今日紹介するワシントン大学からの論文は、髄膜や脳血管周囲のマクロファージが髄液循環システムの掃除屋として働いているという、組織学の極致といった論文で、11月9日 Nature にオンライン掲載された。タイトルは「Parenchymal border macrophages regulate the flow dynamics of the cerebrospinal fluid(実質との境に存在するマクロファージは脳脊髄液の流れを調節している)」だ。

タイトルから、マクロファージが脳脊髄液の循環のポンプの働きをしているのかと思ってしまったが、先に種明かしをすると、直接流れを駆動するのではなく、管を掃除したり、駆動に関わる平滑筋を助けたりするという結果だ。

このグループは脳脊髄液が流れるルートの壁に並んでいるマクロファージに注目し PBM (Parenchymal border macrophages )(脳境界マクロファージ)と他のマクロファージやミクログリアから区別して、特定する方法を開発し、この細胞が髄液と脳実質の中間で双方から様々な物質を貪食する機能があることを確認している。
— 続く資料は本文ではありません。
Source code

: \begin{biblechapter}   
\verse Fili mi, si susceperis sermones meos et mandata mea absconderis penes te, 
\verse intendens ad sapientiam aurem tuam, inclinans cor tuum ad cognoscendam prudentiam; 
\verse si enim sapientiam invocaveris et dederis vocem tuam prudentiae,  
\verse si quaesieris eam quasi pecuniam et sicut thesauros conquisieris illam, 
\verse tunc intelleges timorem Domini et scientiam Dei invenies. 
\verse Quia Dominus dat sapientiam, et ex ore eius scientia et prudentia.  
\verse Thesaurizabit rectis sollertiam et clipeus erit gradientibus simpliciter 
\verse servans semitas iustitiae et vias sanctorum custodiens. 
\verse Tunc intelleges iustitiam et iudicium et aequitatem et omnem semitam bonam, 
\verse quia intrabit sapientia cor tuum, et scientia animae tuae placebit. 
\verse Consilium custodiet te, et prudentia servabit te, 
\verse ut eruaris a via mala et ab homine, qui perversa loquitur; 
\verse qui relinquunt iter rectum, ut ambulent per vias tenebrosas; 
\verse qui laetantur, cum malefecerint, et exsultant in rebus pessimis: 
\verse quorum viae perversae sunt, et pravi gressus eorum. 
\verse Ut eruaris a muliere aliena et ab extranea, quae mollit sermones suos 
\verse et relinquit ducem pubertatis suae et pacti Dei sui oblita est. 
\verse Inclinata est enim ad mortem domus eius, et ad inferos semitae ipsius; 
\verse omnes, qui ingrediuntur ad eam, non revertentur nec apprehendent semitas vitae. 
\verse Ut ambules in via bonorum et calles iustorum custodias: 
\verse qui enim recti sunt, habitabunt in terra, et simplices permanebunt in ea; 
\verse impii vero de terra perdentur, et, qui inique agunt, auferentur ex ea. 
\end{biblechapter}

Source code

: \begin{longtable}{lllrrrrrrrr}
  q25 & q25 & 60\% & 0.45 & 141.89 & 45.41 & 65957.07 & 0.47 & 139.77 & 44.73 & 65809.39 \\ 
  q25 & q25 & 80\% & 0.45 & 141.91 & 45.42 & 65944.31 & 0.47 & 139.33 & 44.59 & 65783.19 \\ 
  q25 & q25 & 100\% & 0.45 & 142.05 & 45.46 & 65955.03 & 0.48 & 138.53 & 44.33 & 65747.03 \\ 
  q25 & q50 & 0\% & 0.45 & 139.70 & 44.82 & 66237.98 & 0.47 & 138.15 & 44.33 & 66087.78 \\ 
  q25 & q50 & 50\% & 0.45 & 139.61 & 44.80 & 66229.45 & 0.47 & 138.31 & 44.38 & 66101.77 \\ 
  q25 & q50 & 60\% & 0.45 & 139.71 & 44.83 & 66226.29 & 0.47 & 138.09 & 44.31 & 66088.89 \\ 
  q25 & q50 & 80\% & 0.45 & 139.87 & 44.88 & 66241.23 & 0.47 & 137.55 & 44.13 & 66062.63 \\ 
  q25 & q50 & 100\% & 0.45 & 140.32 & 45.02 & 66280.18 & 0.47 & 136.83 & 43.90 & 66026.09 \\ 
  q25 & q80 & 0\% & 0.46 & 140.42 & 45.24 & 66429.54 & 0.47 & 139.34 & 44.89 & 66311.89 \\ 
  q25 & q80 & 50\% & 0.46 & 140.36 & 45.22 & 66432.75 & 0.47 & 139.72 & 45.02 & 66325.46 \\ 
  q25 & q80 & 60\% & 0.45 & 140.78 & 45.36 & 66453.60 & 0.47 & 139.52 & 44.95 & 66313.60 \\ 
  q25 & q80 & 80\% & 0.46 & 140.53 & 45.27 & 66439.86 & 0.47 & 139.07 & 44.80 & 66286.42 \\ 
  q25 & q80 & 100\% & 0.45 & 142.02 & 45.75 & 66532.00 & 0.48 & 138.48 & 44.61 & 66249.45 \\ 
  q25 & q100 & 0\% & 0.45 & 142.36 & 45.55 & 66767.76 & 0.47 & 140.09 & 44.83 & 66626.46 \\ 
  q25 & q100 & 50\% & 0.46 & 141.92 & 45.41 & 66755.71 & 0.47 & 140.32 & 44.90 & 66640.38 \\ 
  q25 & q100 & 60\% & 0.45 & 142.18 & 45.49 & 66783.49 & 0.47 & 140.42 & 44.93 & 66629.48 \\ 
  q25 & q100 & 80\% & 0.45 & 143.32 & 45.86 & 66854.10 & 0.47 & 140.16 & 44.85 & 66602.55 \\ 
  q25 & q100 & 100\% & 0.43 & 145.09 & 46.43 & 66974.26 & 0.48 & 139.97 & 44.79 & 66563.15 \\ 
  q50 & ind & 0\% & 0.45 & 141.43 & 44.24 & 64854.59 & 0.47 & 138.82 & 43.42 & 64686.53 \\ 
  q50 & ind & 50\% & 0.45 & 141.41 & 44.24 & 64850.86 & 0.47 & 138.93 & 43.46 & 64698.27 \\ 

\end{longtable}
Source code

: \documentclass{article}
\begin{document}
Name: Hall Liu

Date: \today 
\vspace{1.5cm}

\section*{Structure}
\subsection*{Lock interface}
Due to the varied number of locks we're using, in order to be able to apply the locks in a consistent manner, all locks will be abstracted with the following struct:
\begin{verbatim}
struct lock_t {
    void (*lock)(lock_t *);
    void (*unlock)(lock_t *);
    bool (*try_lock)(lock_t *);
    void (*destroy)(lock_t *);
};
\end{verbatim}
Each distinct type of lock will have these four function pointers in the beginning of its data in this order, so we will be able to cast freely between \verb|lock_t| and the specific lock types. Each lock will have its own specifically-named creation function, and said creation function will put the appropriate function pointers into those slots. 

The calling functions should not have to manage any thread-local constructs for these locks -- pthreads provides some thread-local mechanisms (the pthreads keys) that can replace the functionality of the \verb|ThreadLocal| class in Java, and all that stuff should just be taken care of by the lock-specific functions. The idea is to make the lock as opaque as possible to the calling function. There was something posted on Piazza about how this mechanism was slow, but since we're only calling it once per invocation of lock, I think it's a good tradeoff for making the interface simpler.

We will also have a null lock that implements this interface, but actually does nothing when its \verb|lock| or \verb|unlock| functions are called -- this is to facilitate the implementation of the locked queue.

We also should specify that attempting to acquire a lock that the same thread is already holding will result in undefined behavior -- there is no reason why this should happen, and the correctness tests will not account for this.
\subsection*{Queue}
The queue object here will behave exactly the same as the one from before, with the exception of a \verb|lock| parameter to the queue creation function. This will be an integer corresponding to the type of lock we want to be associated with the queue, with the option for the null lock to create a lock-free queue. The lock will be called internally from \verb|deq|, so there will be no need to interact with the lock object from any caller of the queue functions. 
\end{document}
次に、この貪食能を利用して、毒の入ったリポソームを食べさせ、PBM を除去すると、MRI で測定される髄液の流れが強く抑制され、また脳内で発生する様々な老廃物が蓄積する。

次に PBM が髄液の流れにどう寄与しているかを調べる目的で、まず髄液運動の駆動力として知られる動脈の反応を、ライブイメージングを用いてPBM除去マウスで調べると、動脈の刺激に対する反応や拍動が低下していることを明らかにしている。Single cell RNA sequencing で調べると、PBM は血管平滑筋と相互作用するシステムを持ち、これを介して平滑筋運動をスムースにしていると考えられる。

この実験は、脳を開けてしまうのではなく、頭蓋を薄くして顕微鏡で見えるようにして行っており、なかなかプロの世界を感じる。同時に、PBM が高い貪食能を持つことから、様々な細胞外マトリックスが蓄積するのを抑え、通りをよくしていることも示している。

以上から、PBM は平滑筋の調子を整え、髄腔の掃除を行うことで髄液の流れを調節することがわかったが、最後に老化マウスをしらべ、この機能が低下することで、髄液の流れが落ちていること、この変化が記憶障害の原因になること、そして M-CSF を注射することでこの機能を急性には回復させられることを示している。老化で頭の掃除が出来なくなるようだ。

そして、この機能低下がアルツハイマー病につながるアミロイドβ の除去に関わることも示している。

以上が結果で、特に脳の老化を考える時には重要なポイントになるように思う。